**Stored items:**

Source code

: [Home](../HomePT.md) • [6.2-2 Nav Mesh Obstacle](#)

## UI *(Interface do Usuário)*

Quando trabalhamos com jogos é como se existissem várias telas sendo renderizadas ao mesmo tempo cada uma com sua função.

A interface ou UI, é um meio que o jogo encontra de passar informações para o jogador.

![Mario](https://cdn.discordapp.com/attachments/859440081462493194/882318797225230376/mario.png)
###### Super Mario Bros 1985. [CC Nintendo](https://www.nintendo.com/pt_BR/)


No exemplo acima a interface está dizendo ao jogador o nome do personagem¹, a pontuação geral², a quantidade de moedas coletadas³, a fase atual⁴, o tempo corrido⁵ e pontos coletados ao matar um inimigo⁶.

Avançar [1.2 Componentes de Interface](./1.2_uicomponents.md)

**Task to carry out:** Begin with the line containing "No exemplo acima" and retype it and each line after it through the end of the records, keeping them exact and including nothing more.

**Answer area:**
No exemplo acima a interface está dizendo ao jogador o nome do personagem¹, a pontuação geral², a quantidade de moedas coletadas³, a fase atual⁴, o tempo corrido⁵ e pontos coletados ao matar um inimigo⁶.

Avançar [1.2 Componentes de Interface](./1.2_uicomponents.md)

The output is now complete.